All’andata, all’Imtech Arena in Germania, finisce a reti bianche e si deciderà tutto in Inghilterra: passa in vantaggio l’HSV con una magistrale punizione mancina di Petric. È finita? Conoscendo le vicissitudini delle due precedenti stagioni del Fulham direi proprio di no, e infatti: il pareggio arriva grazie a Simon Davies, che riceve un cross dalla difesa, ridicolizza un difensore tedesco con un sombrero e poi deposita il pallone in rete in mezza sforbiciata.

Quando mancano ormai pochi giri di orologio ecco che arriva la clamorosa svolta: calcio d’angolo di Dempsey, mischia furibonda in area, la spunta il solito Gera che non sa nemmeno lui come riesce a piazzare la zampata che porta il Fulham ad Amburgo. Di nuovo ad Amburgo, ma stavolta contro l’Atlético Madrid del mostruoso duo Kun Agüero-Diego Forlan. L’allievo e il maestro, che hanno fatto razzie nei turni precedenti.

Il lieto fine, come spesso accade nei miracoli calcistici, non c’è. E la grande impresa di quel Fulham viene interrotta al passo finale dal biondo riccioluto uruguagio, che segna due gol. In particolare il secondo, messo dentro ai supplementari su un’evidente deviazione di Hangeland – su assist del compagno di reparto – relega definitivamente i Cottagers al ruolo di splendida incompiuta.

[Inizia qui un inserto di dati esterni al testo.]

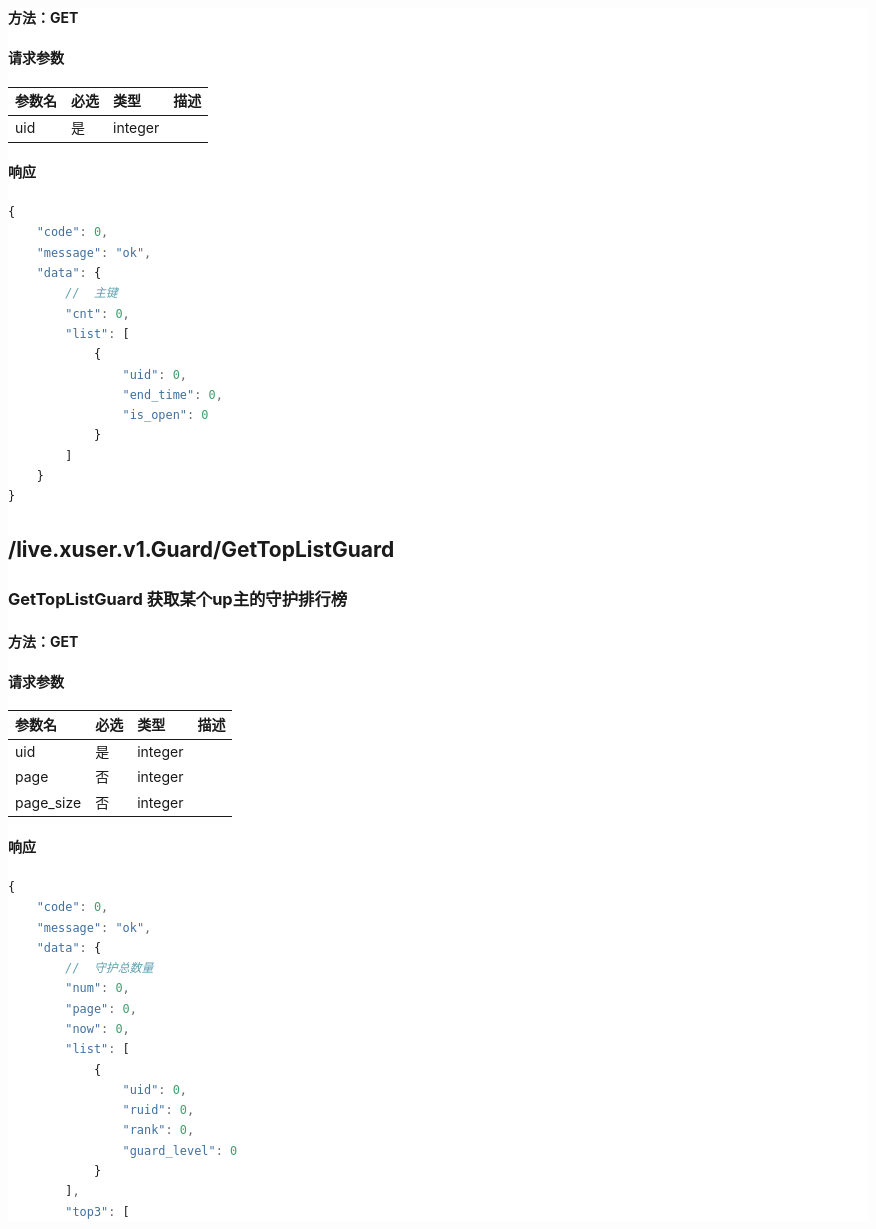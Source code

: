 #### 方法：GET

#### 请求参数

|参数名|必选|类型|描述|
|:---|:---|:---|:---|
|uid|是|integer||

#### 响应

```javascript
{
    "code": 0,
    "message": "ok",
    "data": {
        //  主键
        "cnt": 0,
        "list": [
            {
                "uid": 0,
                "end_time": 0,
                "is_open": 0
            }
        ]
    }
}
```


## /live.xuser.v1.Guard/GetTopListGuard
### GetTopListGuard 获取某个up主的守护排行榜

#### 方法：GET

#### 请求参数

|参数名|必选|类型|描述|
|:---|:---|:---|:---|
|uid|是|integer||
|page|否|integer||
|page_size|否|integer||

#### 响应

```javascript
{
    "code": 0,
    "message": "ok",
    "data": {
        //  守护总数量
        "num": 0,
        "page": 0,
        "now": 0,
        "list": [
            {
                "uid": 0,
                "ruid": 0,
                "rank": 0,
                "guard_level": 0
            }
        ],
        "top3": [
```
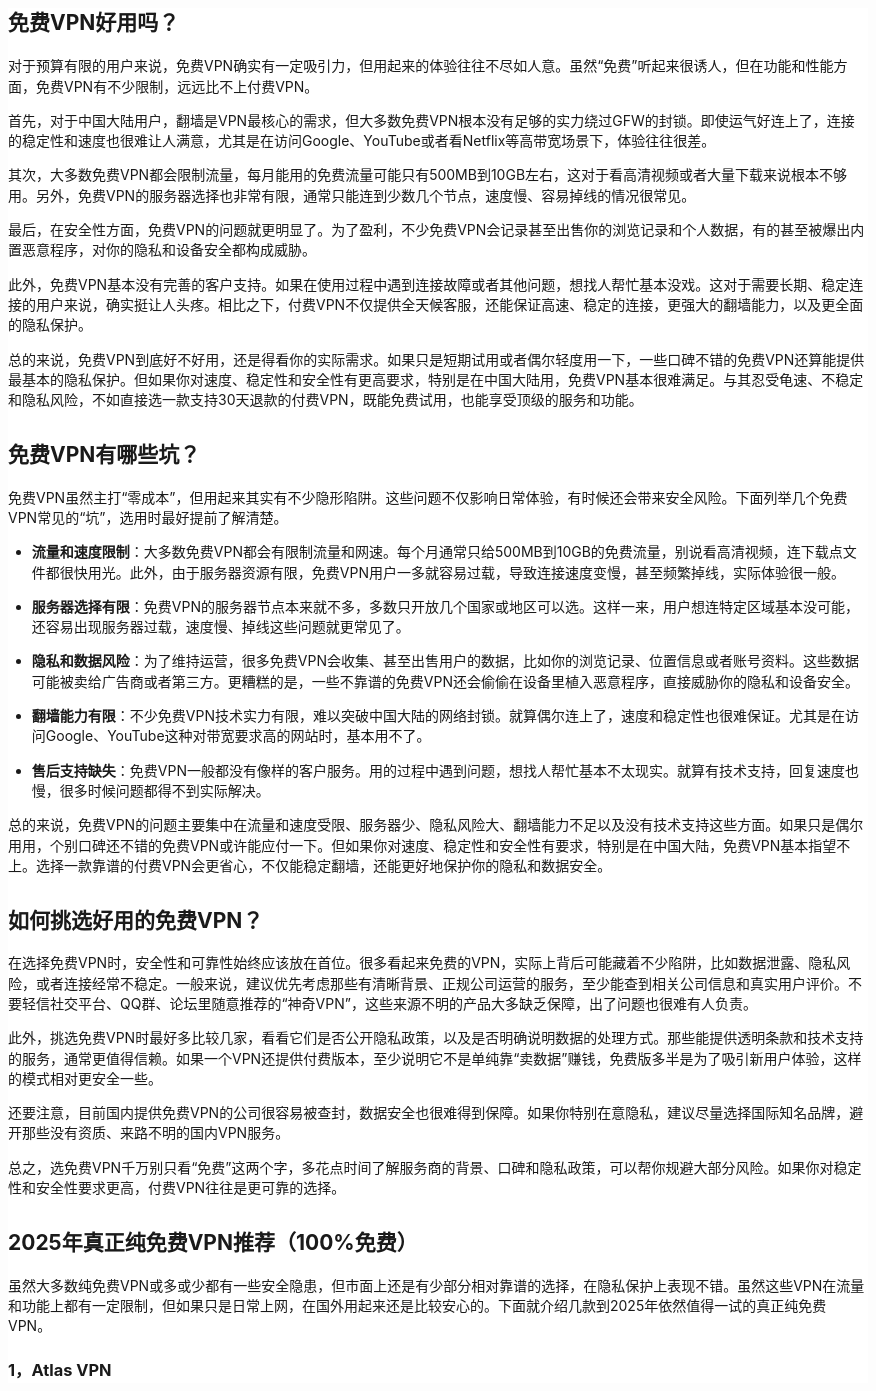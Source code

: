 ## 免费VPN好用吗？

对于预算有限的用户来说，免费VPN确实有一定吸引力，但用起来的体验往往不尽如人意。虽然“免费”听起来很诱人，但在功能和性能方面，免费VPN有不少限制，远远比不上付费VPN。

首先，对于中国大陆用户，翻墙是VPN最核心的需求，但大多数免费VPN根本没有足够的实力绕过GFW的封锁。即使运气好连上了，连接的稳定性和速度也很难让人满意，尤其是在访问Google、YouTube或者看Netflix等高带宽场景下，体验往往很差。

其次，大多数免费VPN都会限制流量，每月能用的免费流量可能只有500MB到10GB左右，这对于看高清视频或者大量下载来说根本不够用。另外，免费VPN的服务器选择也非常有限，通常只能连到少数几个节点，速度慢、容易掉线的情况很常见。

最后，在安全性方面，免费VPN的问题就更明显了。为了盈利，不少免费VPN会记录甚至出售你的浏览记录和个人数据，有的甚至被爆出内置恶意程序，对你的隐私和设备安全都构成威胁。

此外，免费VPN基本没有完善的客户支持。如果在使用过程中遇到连接故障或者其他问题，想找人帮忙基本没戏。这对于需要长期、稳定连接的用户来说，确实挺让人头疼。相比之下，付费VPN不仅提供全天候客服，还能保证高速、稳定的连接，更强大的翻墙能力，以及更全面的隐私保护。

总的来说，免费VPN到底好不好用，还是得看你的实际需求。如果只是短期试用或者偶尔轻度用一下，一些口碑不错的免费VPN还算能提供最基本的隐私保护。但如果你对速度、稳定性和安全性有更高要求，特别是在中国大陆用，免费VPN基本很难满足。与其忍受龟速、不稳定和隐私风险，不如直接选一款支持30天退款的付费VPN，既能免费试用，也能享受顶级的服务和功能。

## 免费VPN有哪些坑？

免费VPN虽然主打“零成本”，但用起来其实有不少隐形陷阱。这些问题不仅影响日常体验，有时候还会带来安全风险。下面列举几个免费VPN常见的“坑”，选用时最好提前了解清楚。

* **流量和速度限制**：大多数免费VPN都会有限制流量和网速。每个月通常只给500MB到10GB的免费流量，别说看高清视频，连下载点文件都很快用光。此外，由于服务器资源有限，免费VPN用户一多就容易过载，导致连接速度变慢，甚至频繁掉线，实际体验很一般。

* **服务器选择有限**：免费VPN的服务器节点本来就不多，多数只开放几个国家或地区可以选。这样一来，用户想连特定区域基本没可能，还容易出现服务器过载，速度慢、掉线这些问题就更常见了。

* **隐私和数据风险**：为了维持运营，很多免费VPN会收集、甚至出售用户的数据，比如你的浏览记录、位置信息或者账号资料。这些数据可能被卖给广告商或者第三方。更糟糕的是，一些不靠谱的免费VPN还会偷偷在设备里植入恶意程序，直接威胁你的隐私和设备安全。

* **翻墙能力有限**：不少免费VPN技术实力有限，难以突破中国大陆的网络封锁。就算偶尔连上了，速度和稳定性也很难保证。尤其是在访问Google、YouTube这种对带宽要求高的网站时，基本用不了。

* **售后支持缺失**：免费VPN一般都没有像样的客户服务。用的过程中遇到问题，想找人帮忙基本不太现实。就算有技术支持，回复速度也慢，很多时候问题都得不到实际解决。

总的来说，免费VPN的问题主要集中在流量和速度受限、服务器少、隐私风险大、翻墙能力不足以及没有技术支持这些方面。如果只是偶尔用用，个别口碑还不错的免费VPN或许能应付一下。但如果你对速度、稳定性和安全性有要求，特别是在中国大陆，免费VPN基本指望不上。选择一款靠谱的付费VPN会更省心，不仅能稳定翻墙，还能更好地保护你的隐私和数据安全。

## 如何挑选好用的免费VPN？

在选择免费VPN时，安全性和可靠性始终应该放在首位。很多看起来免费的VPN，实际上背后可能藏着不少陷阱，比如数据泄露、隐私风险，或者连接经常不稳定。一般来说，建议优先考虑那些有清晰背景、正规公司运营的服务，至少能查到相关公司信息和真实用户评价。不要轻信社交平台、QQ群、论坛里随意推荐的“神奇VPN”，这些来源不明的产品大多缺乏保障，出了问题也很难有人负责。

此外，挑选免费VPN时最好多比较几家，看看它们是否公开隐私政策，以及是否明确说明数据的处理方式。那些能提供透明条款和技术支持的服务，通常更值得信赖。如果一个VPN还提供付费版本，至少说明它不是单纯靠“卖数据”赚钱，免费版多半是为了吸引新用户体验，这样的模式相对更安全一些。

还要注意，目前国内提供免费VPN的公司很容易被查封，数据安全也很难得到保障。如果你特别在意隐私，建议尽量选择国际知名品牌，避开那些没有资质、来路不明的国内VPN服务。

总之，选免费VPN千万别只看“免费”这两个字，多花点时间了解服务商的背景、口碑和隐私政策，可以帮你规避大部分风险。如果你对稳定性和安全性要求更高，付费VPN往往是更可靠的选择。

## 2025年真正纯免费VPN推荐（100%免费）

虽然大多数纯免费VPN或多或少都有一些安全隐患，但市面上还是有少部分相对靠谱的选择，在隐私保护上表现不错。虽然这些VPN在流量和功能上都有一定限制，但如果只是日常上网，在国外用起来还是比较安心的。下面就介绍几款到2025年依然值得一试的真正纯免费VPN。

### 1，Atlas VPN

Il Fulham prima della finale di Amburgo

Soltanto il cinismo e il senso del gol di Forlan sono riusciti ad annichilire i sogni di gloria del Fulham. Ma per me i vincitori della Coppa UEFA 2009/10 rimane quella squadra che partiva costantemente svantaggiata e puntualmente sovvertiva le attese, dimostrando uno spirito collettivo e una propensione al sacrificio fuori dal comune; mai prima di quel momento una piccola realtà del calcio londinese si era spinta così avanti al cospetto dei giganti d’Europa. Le insperate rimonte dei Cottagers sono materiale da consegnare ai posteri, o quantomeno meritano un posto nel cuore di tutti gli appassionati di calcio.

La storia gioca spesso strani scherzi: esattamente due anni dopo aver raggiunto un’impossibile salvezza, il Fulham di Roy Hodgson era arrivato ad un passo dal sollevare al cielo della Sassonia la seconda coppa continentale. Dall’inferno al paradiso, con biglietto di sola andata. È l’impronosticabile parabola di quella squadra di outsider che fece sognare Londra nel 2010. Il tutto in 700 giorni esatti.

Quei 700 giorni in cui nacque, morì, resuscitò, visse e infine morì di nuovo il Fulham del vecchio e “bollito” Roy Hodgson. In definitiva, un compendio di tutto ciò per cui valga ancora la pena emozionarsi per il calcio.